Faut-il croire Google ? Il ne doute de rien. Enfin, ils ne doutent de rien devrais-je écrire. Dans une interview donnée au Washington Post, détenu par Jeff Bezos le PDG d’Amazon, Sundar Pichai, le patron de Google a annoncé, tout de go « Les entreprises qui travaillent au développement de l’intelligence artificielle peuvent s’autoréguler ». Bien oui, quoi, laissons faire, faisons leur confiance, ils seront sages et ne feront pas de bêtises. Le dilemme est toujours le même. Je régule le marché ou je laisse faire, je légifère et donne des règles ou je laisse faire ? Dans la régulation certains voient une forme de « castration » du développement, de la créativité et tout et tout quand d’autres y voient une catastrophe annoncée laissant les plus faibles sur le carreau comme d’habitude. Bon Sundar Pichai dit aussi que les entreprises de ce secteur devaient  mettre en place des règles éthiques parce que les systèmes déployés sont d’une puissance extrême. Effectivement ! La puissance des systèmes et la masse des données forment un outil terriblement dangereux. On a pu avoir un mince aperçu de ce que cela pouvait donner dans une campagne présidentielle !

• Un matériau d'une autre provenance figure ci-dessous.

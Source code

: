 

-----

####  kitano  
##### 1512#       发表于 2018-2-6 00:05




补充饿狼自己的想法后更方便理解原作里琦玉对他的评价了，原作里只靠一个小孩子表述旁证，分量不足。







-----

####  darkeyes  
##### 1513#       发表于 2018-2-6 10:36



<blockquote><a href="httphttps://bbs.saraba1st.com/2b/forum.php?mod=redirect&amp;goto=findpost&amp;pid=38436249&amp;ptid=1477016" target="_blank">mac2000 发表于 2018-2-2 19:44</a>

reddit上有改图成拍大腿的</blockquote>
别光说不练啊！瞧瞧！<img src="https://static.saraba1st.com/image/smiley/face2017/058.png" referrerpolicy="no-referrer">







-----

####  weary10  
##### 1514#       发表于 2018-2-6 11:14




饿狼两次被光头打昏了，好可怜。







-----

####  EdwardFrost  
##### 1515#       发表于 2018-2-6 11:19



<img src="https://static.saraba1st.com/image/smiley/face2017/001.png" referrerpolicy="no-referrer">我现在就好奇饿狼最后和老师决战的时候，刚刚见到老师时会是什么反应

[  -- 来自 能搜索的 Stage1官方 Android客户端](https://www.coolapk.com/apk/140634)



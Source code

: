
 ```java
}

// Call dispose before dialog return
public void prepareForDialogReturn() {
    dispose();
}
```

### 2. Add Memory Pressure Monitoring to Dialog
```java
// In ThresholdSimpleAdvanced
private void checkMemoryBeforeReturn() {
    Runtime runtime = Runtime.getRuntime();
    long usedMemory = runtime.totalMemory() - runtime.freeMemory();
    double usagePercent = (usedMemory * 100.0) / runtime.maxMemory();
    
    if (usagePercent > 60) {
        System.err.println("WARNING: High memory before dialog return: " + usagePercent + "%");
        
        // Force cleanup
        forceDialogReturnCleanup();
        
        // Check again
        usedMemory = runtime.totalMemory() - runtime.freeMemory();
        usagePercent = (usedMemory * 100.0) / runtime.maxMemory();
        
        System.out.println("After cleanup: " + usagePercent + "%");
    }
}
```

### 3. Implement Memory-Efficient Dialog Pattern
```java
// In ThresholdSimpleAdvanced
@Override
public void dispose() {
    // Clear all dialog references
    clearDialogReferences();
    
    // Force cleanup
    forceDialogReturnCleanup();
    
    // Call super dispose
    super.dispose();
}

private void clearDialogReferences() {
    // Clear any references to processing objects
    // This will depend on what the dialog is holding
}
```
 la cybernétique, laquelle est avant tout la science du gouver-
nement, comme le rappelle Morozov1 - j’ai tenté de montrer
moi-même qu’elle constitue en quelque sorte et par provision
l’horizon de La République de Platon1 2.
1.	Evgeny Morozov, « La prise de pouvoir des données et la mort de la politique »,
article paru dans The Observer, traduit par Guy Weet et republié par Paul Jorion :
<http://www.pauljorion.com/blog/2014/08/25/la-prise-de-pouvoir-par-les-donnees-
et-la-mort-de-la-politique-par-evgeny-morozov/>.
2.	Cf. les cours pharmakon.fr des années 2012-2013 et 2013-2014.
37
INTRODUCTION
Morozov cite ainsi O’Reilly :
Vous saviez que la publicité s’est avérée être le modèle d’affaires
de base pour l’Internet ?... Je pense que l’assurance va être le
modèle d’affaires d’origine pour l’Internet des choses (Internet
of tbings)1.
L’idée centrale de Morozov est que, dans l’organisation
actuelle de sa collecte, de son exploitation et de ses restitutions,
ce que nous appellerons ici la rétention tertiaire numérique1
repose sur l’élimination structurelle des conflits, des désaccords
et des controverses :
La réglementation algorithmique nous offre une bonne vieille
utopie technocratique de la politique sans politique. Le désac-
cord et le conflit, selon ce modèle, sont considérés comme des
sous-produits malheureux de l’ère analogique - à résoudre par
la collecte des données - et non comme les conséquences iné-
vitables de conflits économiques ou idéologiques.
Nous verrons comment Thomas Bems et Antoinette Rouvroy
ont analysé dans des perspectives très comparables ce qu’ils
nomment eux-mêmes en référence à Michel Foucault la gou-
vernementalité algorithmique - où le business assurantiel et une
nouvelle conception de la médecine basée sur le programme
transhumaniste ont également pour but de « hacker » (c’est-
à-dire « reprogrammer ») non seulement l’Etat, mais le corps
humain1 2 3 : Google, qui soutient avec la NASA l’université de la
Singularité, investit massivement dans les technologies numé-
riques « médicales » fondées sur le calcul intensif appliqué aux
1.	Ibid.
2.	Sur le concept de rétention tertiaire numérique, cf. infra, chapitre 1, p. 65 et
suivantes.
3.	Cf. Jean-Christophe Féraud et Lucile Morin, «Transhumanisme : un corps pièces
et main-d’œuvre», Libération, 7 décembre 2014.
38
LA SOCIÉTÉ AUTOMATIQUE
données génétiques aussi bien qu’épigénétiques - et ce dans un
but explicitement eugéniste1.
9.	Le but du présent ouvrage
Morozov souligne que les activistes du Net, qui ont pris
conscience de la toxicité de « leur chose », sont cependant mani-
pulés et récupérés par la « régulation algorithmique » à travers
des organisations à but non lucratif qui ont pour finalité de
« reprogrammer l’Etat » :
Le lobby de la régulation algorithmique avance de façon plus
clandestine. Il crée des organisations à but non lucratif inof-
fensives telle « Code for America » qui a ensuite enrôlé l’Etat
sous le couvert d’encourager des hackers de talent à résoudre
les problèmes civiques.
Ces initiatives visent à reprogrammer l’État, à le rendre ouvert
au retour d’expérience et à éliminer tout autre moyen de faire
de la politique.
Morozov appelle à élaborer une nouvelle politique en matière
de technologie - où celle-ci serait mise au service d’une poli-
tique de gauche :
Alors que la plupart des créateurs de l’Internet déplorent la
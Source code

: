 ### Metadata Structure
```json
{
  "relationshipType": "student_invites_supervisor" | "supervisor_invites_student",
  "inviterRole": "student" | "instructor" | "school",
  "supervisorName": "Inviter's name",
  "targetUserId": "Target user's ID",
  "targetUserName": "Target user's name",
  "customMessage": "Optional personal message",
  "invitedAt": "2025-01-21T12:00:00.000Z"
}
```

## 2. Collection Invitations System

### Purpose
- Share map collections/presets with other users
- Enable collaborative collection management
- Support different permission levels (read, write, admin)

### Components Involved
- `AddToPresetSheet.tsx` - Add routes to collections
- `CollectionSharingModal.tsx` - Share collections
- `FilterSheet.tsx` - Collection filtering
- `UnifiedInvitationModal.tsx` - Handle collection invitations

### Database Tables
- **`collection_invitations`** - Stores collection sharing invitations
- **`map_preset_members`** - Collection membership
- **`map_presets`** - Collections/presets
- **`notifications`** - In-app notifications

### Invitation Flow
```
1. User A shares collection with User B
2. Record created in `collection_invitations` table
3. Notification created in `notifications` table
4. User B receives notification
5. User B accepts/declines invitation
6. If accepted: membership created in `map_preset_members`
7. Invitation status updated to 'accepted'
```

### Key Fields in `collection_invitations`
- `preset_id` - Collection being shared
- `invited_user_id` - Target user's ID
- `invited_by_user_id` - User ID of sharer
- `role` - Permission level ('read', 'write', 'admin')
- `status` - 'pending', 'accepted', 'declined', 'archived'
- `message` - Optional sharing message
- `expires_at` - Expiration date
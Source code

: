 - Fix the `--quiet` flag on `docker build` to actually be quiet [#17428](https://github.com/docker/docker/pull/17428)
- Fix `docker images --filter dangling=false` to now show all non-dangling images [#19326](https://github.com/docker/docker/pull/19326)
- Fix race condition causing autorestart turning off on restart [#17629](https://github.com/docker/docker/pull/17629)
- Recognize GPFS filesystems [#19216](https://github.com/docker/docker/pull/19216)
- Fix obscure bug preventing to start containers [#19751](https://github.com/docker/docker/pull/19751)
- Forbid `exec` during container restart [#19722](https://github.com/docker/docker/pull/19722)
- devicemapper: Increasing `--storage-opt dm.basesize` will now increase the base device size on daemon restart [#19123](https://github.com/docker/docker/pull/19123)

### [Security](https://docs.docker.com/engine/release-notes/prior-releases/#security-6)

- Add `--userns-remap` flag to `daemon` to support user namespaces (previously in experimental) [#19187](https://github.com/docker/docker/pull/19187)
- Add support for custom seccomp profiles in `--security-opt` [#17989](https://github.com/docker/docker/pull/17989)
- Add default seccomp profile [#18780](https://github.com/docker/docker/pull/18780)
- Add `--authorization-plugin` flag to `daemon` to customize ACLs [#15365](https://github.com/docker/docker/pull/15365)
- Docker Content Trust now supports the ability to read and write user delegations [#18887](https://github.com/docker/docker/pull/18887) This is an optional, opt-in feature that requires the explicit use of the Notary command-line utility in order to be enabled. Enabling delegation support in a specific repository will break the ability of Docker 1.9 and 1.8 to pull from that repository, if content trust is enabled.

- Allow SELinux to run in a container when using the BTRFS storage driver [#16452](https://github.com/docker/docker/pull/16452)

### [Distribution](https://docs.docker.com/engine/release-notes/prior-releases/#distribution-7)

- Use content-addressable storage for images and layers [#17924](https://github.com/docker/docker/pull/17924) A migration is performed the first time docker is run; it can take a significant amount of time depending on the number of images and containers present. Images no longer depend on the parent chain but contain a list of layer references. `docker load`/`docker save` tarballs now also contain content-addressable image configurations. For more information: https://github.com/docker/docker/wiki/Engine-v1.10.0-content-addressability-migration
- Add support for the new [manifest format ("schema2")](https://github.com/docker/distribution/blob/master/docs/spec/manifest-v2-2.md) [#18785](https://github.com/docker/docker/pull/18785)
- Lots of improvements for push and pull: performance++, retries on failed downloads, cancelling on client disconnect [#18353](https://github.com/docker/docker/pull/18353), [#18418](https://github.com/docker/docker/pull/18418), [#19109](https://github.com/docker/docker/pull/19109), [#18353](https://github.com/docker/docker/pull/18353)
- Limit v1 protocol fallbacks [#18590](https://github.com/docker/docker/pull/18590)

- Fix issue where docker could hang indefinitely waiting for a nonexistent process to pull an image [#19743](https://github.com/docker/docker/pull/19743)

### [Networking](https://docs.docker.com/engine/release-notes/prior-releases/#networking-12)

Bon, Sundar et Google ne sont pas les plus mauvais exemples, c’est vrai. Google qui dispose d’une incommensurable force de frappe ne s’en sert principalement qu’à des fins commerciales tout en investissant des secteurs liés à lIA comme les voitures autonomes. Google s’est aussi débarrassé de ses encombrantes filiales, trop « guerrières » comme Boston Dynamics. Mais que dire d’Amazon qui détruit gentiment un pan entier de l’univers du petit commerce et qui mène une politique salariale désastreuse ou mieux, de notre ami Mark Zuckerberg, patron de Facebook, qui s’est fait gentiment gronder pour avoir simplement balancé des données personnelles à des fins peu recommandables. Surtout il avait failli en ne pouvant donner une quelconque garantie de protection de ces mêmes données. Bref, il y a encore du chemin et il se pourrait que l’autorégulation des géants de l’IA qui vont se livrer une bataille sans pareille arrive bien trop tard. Sundar Pichai s’est voulu rassurant en expliquant : « En tant que leader dans l’IA nous nous sentons profondément responsables de ne pas nous tromper ». Et  bien oui, cela nous ferait grandement plaisir !

Il n’est pas trop tard…Mais presque !

Sylvain DEVAUX

Rédacteur en chef

« L’homme a la possibilité non seulement de penser, mais encore de savoir qu’il pense ! C’est ce qui le distinguera toujours du robot le plus perfectionné ».